Creator/exec producer Alex Hirsch surprised fans of the highly rated toon in November when he announced that the current second season would be the last for the offbeat show.
“Gravity Falls” revolves around the adventures of 12-year-old twins Mabel and Dipper Pines, who are sent to live for a summer with their great-uncle Stan at the roadside attraction he runs in a small Oregon town. The twins stumble into a series of clues to a larger supernatural mystery that involves their beloved Grunkle Stan and a host of other colorful characters.
The penultimate episode, “Weirdmageddon Part 2: Escape From Reality,” aired Nov. 23. “Gravity Falls” has long had an unconventional scheduling pattern for its original episodes, with weeks and sometimes months between installments. The series’ first 20-episode season premiered in 2012.
The finale, “Weirdmageddon Part 3: Take Back the Falls” is penned by Hirsch and “Gravity Falls” vets Mark Rizzo, Jeff Rowe, Josh Weinstein and Shion Takeuchi, and directed by Stephen Sandoval.

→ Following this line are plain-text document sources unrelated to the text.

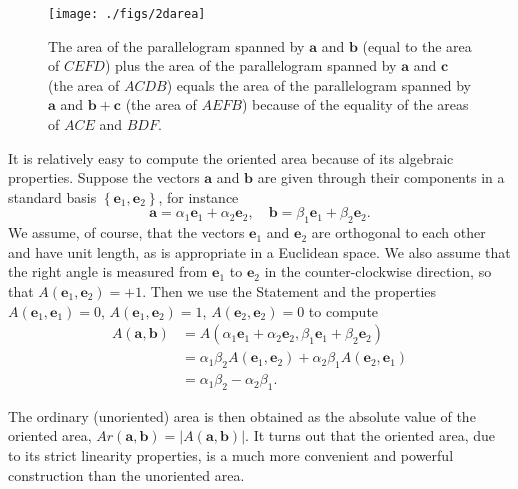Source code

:%
\begin{figure}
\begin{centering}
         \texttt{[image: ./figs/2darea]}
\par\end{centering}

\caption{The area of the parallelogram spanned by $\mathbf{a}$ and $\mathbf{b}$
(equal to the area of $CEFD$) plus the area of the parallelogram
spanned by $\mathbf{a}$ and $\mathbf{c}$ (the area of $ACDB$) equals
the area of the parallelogram spanned by $\mathbf{a}$ and $\mathbf{b}+\mathbf{c}$
(the area of $AEFB$) because of the equality of the areas of $ACE$
and $BDF$.\label{fig:The-area-of2}}

\end{figure}


It is relatively easy to compute the oriented area because of its
algebraic properties. Suppose the vectors $\mathbf{a}$ and $\mathbf{b}$
are given through their components in a standard basis $\left\{ \mathbf{e}_{1},\mathbf{e}_{2}\right\} $,
for instance \[
\mathbf{a}=\alpha_{1}\mathbf{e}_{1}+\alpha_{2}\mathbf{e}_{2},\quad\mathbf{b}=\beta_{1}\mathbf{e}_{1}+\beta_{2}\mathbf{e}_{2}.\]
We assume, of course, that the vectors $\mathbf{e}_{1}$ and $\mathbf{e}_{2}$
are orthogonal to each other and have unit length, as is appropriate
in a Euclidean space. We also assume that the right angle is measured
from $\mathbf{e}_{1}$ to $\mathbf{e}_{2}$ in the counter-clockwise
direction, so that $A(\mathbf{e}_{1},\mathbf{e}_{2})=+1$. Then we
use the Statement and the properties $A(\mathbf{e}_{1},\mathbf{e}_{1})=0$,
$A(\mathbf{e}_{1},\mathbf{e}_{2})=1$, $A(\mathbf{e}_{2},\mathbf{e}_{2})=0$
to compute\begin{align*}
A(\mathbf{a},\mathbf{b}) & =A(\alpha_{1}\mathbf{e}_{1}+\alpha_{2}\mathbf{e}_{2},\beta_{1}\mathbf{e}_{1}+\beta_{2}\mathbf{e}_{2})\\
 & =\alpha_{1}\beta_{2}A(\mathbf{e}_{1},\mathbf{e}_{2})+\alpha_{2}\beta_{1}A(\mathbf{e}_{2},\mathbf{e}_{1})\\
 & =\alpha_{1}\beta_{2}-\alpha_{2}\beta_{1}.\end{align*}


The ordinary (unoriented) area is then obtained as the absolute value
of the oriented area, $Ar(\mathbf{a},\mathbf{b})=\left|A(\mathbf{a},\mathbf{b})\right|$.
It turns out that the oriented area, due to its strict linearity properties,
is a much more convenient and powerful construction than the unoriented
area.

A teaser for “Weirdmageddon Part 3” citing the Feb. 15 finale date hit Facebook and YouTube on Wednesday night but has since been made private. Disney XD confirmed the finale air date. Disney XD also confirmed Thursday that a half-hour special featuring “exclusive facts” about the mythos-heavy show will air Feb. 8, hosted by — SPOILER ALERT — the “Gravity Falls” character Time Baby.
Hirsch has so far kept mum about the finale air date on social media. But he has chronicled the show’s last steps in production, such as this tweet featuring a video clip of the final recording session with Kristen Schaal, who provides the voice of Mabel Pines. Jason Ritter, Linda Cardellini and Hirsch are among the other key voice cast members.
In announcing the series finale in November, Hirsch explained via Tumblr:
“I wanted Gravity Falls to have a mystery that had a real answer, an adventure that had a real climax, and an ending that had a real conclusion for the characters I care so much about. This is very unusual in television and a pretty big experiment, and Disney for their part has been enormously supportive. I know that hits are rare in this business, and its hard to let one of them go, so I’m so grateful that this company has had the vision to let me start (and end) the show the way I always wanted to.”